Fifth-generation fighter aircraft are incredibly expensive to develop. While the United States and China have proven that they can foot the cost of developing fifth-generation fighters alone, Russia appears to be trying to defray the cost of its latest fifth-generation fighter via joint development ventures and foreign sales. Sales efforts have intensified in 2019 since Rostec requested permission to export the Su-57E export variant of the fighter in March 2019. Since that request, Russia has even offered Su-57s to Turkey, a NATO nation.
But who else could get the Su-57? Who else is interested?
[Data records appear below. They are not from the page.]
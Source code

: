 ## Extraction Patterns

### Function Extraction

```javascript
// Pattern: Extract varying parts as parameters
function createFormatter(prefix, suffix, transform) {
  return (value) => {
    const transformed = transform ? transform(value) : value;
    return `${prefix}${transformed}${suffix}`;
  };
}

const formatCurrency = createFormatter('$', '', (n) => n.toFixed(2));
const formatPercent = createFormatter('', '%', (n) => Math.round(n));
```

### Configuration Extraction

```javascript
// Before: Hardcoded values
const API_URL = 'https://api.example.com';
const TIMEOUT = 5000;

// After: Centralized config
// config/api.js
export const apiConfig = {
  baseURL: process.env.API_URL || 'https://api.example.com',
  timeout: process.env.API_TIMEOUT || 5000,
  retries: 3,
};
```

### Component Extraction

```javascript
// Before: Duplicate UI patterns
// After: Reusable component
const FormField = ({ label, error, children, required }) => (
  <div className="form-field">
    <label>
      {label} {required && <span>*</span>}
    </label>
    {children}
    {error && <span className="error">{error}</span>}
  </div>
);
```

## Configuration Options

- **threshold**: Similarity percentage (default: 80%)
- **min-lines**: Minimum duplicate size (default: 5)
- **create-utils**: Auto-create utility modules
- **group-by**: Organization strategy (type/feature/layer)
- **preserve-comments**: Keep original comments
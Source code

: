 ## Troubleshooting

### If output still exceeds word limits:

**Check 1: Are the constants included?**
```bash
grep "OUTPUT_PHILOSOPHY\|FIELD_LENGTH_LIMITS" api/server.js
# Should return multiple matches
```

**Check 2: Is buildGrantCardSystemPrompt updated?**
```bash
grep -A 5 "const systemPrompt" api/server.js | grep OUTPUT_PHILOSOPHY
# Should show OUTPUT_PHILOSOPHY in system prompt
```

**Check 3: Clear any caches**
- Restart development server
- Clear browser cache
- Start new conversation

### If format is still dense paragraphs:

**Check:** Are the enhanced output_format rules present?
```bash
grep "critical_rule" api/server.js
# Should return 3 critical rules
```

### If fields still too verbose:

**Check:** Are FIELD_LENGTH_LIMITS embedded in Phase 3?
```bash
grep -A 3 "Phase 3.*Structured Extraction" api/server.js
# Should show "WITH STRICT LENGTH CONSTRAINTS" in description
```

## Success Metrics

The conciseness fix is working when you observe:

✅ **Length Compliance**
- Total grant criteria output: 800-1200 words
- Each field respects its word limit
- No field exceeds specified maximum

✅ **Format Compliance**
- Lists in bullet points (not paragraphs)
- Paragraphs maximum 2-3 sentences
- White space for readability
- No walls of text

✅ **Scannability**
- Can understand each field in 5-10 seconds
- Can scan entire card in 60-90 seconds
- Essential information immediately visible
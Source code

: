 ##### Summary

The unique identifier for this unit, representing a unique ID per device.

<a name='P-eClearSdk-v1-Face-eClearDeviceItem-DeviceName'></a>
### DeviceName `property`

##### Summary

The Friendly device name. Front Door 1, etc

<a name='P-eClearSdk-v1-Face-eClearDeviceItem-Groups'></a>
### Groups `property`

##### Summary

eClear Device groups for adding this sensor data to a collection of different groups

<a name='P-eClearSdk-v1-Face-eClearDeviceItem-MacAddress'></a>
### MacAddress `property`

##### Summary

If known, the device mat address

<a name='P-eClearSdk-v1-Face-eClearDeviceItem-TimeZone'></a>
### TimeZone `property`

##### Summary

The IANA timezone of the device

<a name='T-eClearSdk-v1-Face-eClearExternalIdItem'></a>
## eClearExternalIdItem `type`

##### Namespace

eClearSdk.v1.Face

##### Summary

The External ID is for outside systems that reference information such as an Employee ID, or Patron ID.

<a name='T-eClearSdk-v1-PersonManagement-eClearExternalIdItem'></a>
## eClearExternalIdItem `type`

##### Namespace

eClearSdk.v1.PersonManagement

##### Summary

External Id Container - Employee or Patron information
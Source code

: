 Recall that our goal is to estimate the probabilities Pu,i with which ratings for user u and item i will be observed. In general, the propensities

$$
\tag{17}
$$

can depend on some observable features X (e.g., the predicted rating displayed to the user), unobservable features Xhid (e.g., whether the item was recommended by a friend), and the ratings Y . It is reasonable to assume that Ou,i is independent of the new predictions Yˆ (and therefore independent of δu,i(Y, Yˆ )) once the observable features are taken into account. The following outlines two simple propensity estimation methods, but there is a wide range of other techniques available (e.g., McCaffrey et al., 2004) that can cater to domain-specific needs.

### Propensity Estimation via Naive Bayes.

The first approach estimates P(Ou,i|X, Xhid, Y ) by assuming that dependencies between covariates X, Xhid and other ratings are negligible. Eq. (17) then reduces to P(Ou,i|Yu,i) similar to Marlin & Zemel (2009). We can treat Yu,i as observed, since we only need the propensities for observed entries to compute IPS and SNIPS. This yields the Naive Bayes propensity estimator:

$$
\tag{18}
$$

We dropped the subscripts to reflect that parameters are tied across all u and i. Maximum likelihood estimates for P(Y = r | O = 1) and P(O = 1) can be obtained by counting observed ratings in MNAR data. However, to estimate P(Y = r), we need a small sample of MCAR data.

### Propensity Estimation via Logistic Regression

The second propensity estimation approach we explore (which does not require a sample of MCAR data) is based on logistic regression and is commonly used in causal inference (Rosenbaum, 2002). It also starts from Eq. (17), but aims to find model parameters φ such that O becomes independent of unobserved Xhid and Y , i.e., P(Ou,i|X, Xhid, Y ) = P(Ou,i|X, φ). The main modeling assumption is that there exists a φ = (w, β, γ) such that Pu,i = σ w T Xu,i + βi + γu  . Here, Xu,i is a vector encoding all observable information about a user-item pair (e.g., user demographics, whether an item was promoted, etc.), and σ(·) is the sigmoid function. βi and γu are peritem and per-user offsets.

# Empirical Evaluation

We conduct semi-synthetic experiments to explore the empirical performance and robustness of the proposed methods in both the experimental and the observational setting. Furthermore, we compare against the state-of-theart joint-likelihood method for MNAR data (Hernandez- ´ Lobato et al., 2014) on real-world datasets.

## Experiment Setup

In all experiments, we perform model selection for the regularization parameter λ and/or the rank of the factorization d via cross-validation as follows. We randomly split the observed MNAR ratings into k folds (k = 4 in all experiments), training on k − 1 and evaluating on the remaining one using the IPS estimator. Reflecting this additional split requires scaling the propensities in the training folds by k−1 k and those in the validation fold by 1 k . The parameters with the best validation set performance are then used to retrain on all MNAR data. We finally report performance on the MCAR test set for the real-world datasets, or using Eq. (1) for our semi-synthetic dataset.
Could this result in a “sell-off” between the F-35 and Su-57 in other nations?
Russia’s first and most serious partner in Su-57 development was India, prior to its withdrawal from the contract in April 2018. The Indian Air Force (IAF), which has a history of buying Soviet and then Russian aircraft, planned to procure a version of the Su-57 under a program called Fifth Generation Fighter Aircraft, or FGFA. However, after an evaluation of the T-50 prototype, the IAF wanted significant changes to the aircraft, which would have increased its share of the project cost.
While India has not ruled out purchasing the Su-57 in its unaltered form in the future, the current Indian government appears to want more fourth-generation jets from western countries. This has become a priority after the dogfight over Pakistan, in which India’s upgraded 3rd generation MiG-21 failed to shoot down a Pakistani F-16 in a close dogfight.
While Indian sales may be off the table for now, Russia’s export version is squarely aimed at the Asian and Middle Eastern markets. An Izvestia.ru article from February 2018 names the UAE, Egypt, and Algeria as likely export customers. Egypt’s near-term acquisition of the Su-57E seems unlikely following its purchase of over twenty Su-35S jets in March 2019.
If Egypt did buy the Su-57, it would be the eighth type of fighter they would operate, joining the Mirage 5, Mirage 2000, F-16, MiG-29M, MiG-29M2 (or MiG-35 in some marketing), Rafale, and Su-35S. Such an acquisition would place an intense logistical strain on the Egyptian air force.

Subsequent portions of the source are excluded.